Half a loaf is better than none, you may respond, and from a policy perspective that may be right. The politics, however, are more complicated. Once set in motion, reform represents a promise that its intended beneficiaries expect to be kept. Politicians who raise expectations but fail to meet them do so at their peril, as the members of the French National Assembly who rashly declared the end of feudalism in August 1789 soon discovered. Such a promise could not be met in an environment of rapidly disintegrating state authority; the failure to live up to the implicit contract represented by that promise contributed to the collapse of the old regime.

We explore this and other cases in recent work on Reform and Rebellion in Weak States, a short book in the series Cambridge Elements in Political Economy. Revolutionary France, Ancient Rome, Ottoman Turkey, Latin America: the pattern we describe appears in myriad environments. Sometimes, reform promotes rather than upends social stability, as improvements on the status quo encourage those who would rebel instead to stay home. But when those with a stake in the status quo have the ability to block reform’s implementation, the result is often unrest—this even though rebellion is itself costly to reform’s opponents.

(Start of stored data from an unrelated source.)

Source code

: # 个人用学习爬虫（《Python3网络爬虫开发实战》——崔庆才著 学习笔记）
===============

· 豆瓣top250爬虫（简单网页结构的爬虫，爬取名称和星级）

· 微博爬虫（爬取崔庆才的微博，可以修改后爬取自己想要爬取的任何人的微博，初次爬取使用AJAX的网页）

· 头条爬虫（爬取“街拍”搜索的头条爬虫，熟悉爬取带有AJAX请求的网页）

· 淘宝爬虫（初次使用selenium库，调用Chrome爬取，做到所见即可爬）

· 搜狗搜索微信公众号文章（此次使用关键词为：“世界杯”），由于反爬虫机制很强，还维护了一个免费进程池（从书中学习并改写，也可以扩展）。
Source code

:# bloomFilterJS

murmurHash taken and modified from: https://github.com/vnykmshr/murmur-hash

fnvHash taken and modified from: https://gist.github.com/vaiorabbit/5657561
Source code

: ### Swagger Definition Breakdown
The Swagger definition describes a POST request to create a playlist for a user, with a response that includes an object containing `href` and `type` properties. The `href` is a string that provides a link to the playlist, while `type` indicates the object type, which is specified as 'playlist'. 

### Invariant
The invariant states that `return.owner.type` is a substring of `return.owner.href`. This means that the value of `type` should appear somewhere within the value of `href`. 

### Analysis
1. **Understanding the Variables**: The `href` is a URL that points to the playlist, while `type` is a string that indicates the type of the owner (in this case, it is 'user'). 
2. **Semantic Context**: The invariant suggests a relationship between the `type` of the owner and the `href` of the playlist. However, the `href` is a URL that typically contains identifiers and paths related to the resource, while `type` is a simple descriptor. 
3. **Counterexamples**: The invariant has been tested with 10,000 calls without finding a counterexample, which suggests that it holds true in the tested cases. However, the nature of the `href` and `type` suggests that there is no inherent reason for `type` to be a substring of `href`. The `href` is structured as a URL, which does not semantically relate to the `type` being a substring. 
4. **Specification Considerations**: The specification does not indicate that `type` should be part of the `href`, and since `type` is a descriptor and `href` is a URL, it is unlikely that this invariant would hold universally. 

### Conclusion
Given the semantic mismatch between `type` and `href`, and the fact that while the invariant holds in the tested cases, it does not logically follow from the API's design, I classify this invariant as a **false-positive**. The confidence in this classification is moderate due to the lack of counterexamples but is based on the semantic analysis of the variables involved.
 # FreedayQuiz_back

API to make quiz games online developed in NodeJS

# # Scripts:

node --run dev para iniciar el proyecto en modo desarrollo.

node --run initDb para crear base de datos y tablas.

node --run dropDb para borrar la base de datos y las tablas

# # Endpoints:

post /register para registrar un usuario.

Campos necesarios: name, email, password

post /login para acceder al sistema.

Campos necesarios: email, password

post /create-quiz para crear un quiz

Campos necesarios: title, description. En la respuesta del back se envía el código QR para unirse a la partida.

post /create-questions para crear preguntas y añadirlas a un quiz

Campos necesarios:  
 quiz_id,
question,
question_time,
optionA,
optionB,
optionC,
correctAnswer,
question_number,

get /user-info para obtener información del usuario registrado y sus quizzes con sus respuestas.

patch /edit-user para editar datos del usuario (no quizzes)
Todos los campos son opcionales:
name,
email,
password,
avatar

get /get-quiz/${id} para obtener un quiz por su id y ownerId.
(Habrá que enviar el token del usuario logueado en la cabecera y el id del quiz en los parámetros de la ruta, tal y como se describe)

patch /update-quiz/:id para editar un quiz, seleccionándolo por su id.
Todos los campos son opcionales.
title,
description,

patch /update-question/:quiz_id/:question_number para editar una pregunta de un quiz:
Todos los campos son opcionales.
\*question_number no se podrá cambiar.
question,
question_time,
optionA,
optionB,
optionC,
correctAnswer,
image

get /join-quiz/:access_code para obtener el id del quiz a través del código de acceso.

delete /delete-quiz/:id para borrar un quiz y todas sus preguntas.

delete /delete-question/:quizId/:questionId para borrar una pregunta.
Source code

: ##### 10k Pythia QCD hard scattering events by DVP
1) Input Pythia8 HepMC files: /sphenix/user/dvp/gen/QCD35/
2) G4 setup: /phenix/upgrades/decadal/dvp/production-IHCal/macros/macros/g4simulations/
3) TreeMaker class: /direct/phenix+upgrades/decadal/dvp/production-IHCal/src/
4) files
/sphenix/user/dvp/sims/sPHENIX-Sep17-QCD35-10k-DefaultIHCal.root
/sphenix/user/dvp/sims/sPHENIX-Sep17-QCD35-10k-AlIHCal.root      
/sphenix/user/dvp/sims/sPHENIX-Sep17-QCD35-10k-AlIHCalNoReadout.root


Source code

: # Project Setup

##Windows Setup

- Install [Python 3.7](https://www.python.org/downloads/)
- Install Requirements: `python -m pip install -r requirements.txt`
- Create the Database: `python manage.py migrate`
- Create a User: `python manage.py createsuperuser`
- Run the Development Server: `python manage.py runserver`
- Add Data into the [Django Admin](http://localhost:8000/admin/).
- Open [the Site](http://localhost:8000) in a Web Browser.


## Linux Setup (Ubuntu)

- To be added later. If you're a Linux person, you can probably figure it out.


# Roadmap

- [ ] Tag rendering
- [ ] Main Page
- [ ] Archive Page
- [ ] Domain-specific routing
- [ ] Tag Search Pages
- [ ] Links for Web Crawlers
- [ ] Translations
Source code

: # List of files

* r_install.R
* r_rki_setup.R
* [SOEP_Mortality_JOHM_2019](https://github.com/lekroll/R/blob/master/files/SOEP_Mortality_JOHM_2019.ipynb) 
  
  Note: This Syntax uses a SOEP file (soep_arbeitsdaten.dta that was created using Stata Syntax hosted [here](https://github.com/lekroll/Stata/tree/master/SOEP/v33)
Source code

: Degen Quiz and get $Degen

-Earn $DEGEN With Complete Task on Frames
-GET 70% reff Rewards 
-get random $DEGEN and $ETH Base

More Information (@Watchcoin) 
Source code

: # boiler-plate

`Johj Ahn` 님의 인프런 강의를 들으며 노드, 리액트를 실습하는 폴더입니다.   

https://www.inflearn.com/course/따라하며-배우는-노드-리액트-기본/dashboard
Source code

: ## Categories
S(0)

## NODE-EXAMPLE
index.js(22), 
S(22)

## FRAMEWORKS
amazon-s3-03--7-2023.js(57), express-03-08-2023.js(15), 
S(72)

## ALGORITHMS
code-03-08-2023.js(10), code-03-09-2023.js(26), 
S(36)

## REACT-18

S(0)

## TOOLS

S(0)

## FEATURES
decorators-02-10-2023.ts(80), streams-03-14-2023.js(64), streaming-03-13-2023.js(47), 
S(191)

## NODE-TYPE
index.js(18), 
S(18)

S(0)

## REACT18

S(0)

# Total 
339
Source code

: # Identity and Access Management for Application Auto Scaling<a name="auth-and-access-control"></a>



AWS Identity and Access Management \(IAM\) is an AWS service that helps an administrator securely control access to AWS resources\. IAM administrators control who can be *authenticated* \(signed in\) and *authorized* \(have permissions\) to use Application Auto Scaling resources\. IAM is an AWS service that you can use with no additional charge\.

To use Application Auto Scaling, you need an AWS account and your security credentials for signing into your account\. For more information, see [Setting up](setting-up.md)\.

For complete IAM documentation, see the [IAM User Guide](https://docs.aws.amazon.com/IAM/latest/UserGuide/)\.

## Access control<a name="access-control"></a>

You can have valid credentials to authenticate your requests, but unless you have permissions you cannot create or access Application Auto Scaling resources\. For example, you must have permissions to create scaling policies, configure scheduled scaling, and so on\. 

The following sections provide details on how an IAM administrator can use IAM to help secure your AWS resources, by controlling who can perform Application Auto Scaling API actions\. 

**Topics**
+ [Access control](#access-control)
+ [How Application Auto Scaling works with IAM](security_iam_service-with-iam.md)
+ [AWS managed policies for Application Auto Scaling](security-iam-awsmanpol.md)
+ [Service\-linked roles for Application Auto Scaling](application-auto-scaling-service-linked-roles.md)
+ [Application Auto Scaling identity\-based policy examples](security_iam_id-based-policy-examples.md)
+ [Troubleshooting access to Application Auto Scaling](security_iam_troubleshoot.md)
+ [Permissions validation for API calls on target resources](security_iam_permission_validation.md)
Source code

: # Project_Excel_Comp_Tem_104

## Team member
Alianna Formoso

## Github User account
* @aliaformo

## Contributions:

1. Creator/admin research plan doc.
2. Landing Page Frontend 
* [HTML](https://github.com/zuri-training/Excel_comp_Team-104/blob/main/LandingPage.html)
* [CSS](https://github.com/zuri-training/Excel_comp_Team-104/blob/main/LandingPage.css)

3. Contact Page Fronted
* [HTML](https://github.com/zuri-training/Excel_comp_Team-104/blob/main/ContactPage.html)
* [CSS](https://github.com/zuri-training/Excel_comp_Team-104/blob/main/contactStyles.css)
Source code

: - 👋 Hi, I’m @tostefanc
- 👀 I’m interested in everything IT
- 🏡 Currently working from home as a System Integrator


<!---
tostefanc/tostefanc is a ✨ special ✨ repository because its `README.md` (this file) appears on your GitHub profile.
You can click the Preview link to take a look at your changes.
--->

We see this play out most clearly in a particular case of reform for which we have detailed data on unrest: Tsar Alexander II’s emancipation of Russia’s serfs in 1861. Our discussion in Reform and Rebellion in Weak States builds on our earlier analysis with Tricia Olsen, in which we first asked, “Does Reform Prevent Rebellion?” The key feature of Russia’s emancipation reform is that the newly liberated serfs were promised use rights in, and eventual ownership of, land previously held by the nobility. The tsar and his ministers, conscious of the perceived failure of earlier “landless” emancipations, considered land reform essential, but the actual process of carrying out this complicated policy lay substantially with the nobility whose privileges were at issue.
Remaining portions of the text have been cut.